== Stored data entries ==
·····

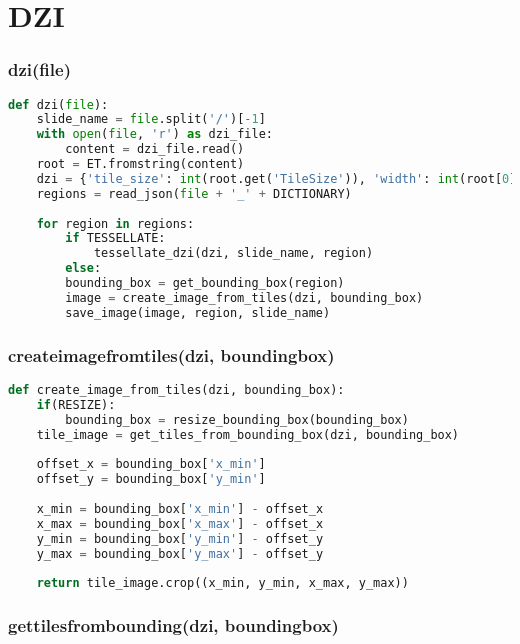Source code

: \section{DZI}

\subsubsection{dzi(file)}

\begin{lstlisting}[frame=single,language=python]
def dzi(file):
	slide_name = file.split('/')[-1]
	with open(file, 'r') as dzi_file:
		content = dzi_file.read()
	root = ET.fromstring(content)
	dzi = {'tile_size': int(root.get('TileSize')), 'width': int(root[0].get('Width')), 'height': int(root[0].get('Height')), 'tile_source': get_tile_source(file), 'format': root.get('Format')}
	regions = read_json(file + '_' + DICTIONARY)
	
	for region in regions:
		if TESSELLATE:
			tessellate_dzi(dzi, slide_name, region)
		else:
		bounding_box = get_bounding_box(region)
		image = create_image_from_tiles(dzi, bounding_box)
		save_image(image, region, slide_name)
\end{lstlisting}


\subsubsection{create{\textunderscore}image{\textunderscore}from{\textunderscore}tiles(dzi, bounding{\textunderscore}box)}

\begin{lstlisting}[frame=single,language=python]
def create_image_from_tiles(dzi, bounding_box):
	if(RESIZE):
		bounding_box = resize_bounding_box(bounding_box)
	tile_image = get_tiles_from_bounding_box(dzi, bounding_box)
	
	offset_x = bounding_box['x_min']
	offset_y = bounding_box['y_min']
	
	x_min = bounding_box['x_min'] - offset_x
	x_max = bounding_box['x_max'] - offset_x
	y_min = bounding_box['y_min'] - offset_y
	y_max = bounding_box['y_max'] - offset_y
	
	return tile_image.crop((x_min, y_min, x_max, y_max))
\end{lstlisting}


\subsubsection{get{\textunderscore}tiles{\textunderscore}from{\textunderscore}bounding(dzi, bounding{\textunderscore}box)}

·····

== Task to carry out ==
In the entries above, copy each line that contains the string "content".

== Response ==
		content = dzi_file.read()
	root = ET.fromstring(content)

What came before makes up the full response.